Note that you could also use FUSE to open your disk image if the block device it represents hosts a file system you wish to mount, and a FUSE implementation for that file system exists.
I know about Cygwin, and I know of its shortcomings. I also know about the slowness of fork, but not why on Earth it's not possible to work around that. I also know Cygwin requires a DLL. I also understand POSIX defines a whole environment (shell, etc...), that's not really what I care about here.
My question is asking if there is another way to tackle the problem. I see more and more of POSIX functionality being implemented by the MinGW projects, but there's no complete solution providing a full-blown (comparable to Linux/Mac/BSD implementation status) POSIX functionality.

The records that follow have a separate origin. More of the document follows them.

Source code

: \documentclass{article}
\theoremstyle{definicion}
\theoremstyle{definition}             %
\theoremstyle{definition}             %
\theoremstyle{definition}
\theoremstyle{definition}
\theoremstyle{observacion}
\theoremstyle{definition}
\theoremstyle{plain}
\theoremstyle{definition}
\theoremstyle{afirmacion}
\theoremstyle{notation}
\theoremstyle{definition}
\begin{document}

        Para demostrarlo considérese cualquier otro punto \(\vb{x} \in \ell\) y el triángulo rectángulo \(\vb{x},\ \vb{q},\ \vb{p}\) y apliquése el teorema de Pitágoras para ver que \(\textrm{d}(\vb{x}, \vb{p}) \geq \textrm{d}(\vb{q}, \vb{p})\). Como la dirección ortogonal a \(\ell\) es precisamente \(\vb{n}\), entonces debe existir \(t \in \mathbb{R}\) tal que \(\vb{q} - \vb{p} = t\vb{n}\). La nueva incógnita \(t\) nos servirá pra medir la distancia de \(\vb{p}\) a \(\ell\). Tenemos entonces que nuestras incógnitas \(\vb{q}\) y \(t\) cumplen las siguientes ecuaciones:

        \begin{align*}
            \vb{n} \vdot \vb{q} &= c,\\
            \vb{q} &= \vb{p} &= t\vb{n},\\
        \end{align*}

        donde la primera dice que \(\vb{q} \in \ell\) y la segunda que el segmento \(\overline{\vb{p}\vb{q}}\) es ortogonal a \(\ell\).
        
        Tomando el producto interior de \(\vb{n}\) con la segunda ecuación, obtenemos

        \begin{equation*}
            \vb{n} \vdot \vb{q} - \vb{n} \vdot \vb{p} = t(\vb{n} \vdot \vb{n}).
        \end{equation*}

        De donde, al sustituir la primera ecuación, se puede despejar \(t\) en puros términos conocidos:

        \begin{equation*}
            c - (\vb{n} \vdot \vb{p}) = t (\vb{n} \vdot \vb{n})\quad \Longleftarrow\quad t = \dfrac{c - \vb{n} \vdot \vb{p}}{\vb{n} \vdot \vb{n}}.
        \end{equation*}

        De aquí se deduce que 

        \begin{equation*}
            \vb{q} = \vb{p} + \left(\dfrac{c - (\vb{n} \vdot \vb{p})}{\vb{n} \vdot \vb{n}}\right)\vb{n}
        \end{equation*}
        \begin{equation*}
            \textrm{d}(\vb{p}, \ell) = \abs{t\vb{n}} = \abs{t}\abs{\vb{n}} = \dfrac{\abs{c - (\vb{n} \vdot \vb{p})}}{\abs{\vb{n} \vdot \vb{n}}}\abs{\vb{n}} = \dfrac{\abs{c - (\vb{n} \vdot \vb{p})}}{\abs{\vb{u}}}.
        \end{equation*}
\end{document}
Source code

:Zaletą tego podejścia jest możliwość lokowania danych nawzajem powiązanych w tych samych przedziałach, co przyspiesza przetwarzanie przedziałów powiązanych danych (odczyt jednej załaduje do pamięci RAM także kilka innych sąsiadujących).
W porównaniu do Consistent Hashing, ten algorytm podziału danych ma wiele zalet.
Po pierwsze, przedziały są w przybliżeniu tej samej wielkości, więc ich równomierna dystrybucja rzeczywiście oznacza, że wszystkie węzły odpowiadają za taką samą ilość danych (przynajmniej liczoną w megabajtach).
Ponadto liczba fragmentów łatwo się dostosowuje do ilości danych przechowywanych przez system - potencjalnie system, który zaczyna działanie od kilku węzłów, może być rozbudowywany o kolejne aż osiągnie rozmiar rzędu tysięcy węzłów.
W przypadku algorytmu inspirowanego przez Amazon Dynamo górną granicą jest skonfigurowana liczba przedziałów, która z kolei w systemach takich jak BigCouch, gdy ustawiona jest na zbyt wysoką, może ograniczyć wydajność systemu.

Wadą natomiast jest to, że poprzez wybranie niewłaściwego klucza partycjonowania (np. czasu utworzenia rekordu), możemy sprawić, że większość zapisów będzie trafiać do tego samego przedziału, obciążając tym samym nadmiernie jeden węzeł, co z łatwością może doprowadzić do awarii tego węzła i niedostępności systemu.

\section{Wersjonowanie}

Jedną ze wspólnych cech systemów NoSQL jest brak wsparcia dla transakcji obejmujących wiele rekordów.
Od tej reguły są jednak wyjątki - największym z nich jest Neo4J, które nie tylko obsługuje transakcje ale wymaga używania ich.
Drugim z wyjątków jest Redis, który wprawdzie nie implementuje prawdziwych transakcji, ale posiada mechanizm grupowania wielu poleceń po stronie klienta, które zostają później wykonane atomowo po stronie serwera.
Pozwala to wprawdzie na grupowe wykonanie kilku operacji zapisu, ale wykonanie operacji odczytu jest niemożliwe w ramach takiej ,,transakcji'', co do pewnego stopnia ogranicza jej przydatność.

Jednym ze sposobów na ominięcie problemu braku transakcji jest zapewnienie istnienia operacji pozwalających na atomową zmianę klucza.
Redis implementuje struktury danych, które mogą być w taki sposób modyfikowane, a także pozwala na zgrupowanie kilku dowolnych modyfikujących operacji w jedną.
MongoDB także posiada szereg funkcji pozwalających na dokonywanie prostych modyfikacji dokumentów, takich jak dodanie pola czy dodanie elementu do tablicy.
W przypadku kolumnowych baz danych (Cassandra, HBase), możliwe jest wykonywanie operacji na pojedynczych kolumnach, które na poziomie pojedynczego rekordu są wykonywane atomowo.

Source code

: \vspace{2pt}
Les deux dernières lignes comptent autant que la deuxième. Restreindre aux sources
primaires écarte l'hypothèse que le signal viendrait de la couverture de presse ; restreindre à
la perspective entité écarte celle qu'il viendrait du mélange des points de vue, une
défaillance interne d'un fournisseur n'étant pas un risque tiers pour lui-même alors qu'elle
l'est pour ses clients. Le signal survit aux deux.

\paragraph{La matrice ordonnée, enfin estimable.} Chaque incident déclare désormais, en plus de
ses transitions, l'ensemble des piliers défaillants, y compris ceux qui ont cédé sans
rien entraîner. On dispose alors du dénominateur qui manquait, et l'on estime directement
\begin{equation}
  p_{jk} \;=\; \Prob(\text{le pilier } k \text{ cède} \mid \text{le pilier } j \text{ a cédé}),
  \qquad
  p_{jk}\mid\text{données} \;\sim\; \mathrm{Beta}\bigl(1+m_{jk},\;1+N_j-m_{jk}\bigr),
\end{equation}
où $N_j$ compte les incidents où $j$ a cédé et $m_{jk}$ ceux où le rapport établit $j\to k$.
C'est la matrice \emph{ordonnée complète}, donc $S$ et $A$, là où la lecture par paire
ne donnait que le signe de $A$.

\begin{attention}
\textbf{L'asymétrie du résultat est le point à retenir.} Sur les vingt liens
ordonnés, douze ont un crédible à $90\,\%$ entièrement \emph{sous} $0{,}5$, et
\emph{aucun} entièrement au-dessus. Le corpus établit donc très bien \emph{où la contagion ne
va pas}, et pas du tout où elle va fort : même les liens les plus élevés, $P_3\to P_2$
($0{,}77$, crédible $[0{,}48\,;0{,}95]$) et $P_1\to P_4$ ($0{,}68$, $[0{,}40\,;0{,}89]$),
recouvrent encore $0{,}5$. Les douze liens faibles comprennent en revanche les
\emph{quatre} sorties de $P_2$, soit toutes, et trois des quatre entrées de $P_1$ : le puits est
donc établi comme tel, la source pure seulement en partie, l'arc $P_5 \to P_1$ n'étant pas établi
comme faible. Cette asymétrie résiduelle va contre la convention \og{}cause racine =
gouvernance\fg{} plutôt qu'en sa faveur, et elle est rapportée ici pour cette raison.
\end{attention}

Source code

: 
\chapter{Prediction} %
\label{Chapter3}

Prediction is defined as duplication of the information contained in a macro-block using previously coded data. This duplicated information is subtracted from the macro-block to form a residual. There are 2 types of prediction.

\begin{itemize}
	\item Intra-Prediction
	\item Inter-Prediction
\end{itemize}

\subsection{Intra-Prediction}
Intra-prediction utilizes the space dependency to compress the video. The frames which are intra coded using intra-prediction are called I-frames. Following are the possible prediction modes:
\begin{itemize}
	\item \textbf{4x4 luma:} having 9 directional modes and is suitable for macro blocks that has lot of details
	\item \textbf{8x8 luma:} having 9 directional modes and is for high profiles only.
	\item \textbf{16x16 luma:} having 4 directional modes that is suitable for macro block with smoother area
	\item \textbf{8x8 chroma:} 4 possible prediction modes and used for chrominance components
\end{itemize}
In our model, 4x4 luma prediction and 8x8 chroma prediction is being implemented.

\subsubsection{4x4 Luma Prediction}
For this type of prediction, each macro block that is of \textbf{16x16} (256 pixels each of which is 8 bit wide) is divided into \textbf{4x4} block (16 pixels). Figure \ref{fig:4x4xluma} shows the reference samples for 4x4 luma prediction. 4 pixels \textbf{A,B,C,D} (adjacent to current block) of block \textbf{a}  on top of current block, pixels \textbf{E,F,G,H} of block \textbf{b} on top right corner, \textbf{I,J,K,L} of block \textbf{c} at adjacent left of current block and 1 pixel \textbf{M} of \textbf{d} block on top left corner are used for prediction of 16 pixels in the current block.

The question really boils down to:
Can the Win32 API (as of MSVC20??) be efficiently used to provide a complete POSIX layer over the Windows API?
Perhaps this will turn out to be a full libc that only taps into the OS library for low-level things like filesystem access, threads, and process control. But I don't know exactly what else POSIX consists of. I doubt a library can turn Win32 into a POSIX compliant entiity.
POSIX <> Win32.
If you're trying to write apps that target POSIX, why are you not using some variant of *N*X? If you prefer to run Windows, you can run Linux/BSD/whatever inside Hyper-V/VMWare/Parallels/VirtualBox on your PC/laptop/etc.
Windows used to have a POSIX compliant environment that ran alongside the Win32 subsystem, but was discontinued after NT4 due to lack of demand. Microsoft bought Interix and released Services For Unix (SFU). While it's still available for download, SFU 3.5 is now deprecated and no longer developed or supported.
As to why fork is so slow, you need to understand that fork isn't just "Create a new process", it's "create a new process (itself an expensive operation) which is a duplicate of the calling process along with all memory".
In *N*X, the forked process is mapped to the same memory pages as the parent (i.e. is pretty quick) and is only given new pages as and when the forked process tried to modify any shared pages. This is known as copy on write. This is largely achievable because in UNIX, there is no hard barrier between the parent and forked processes.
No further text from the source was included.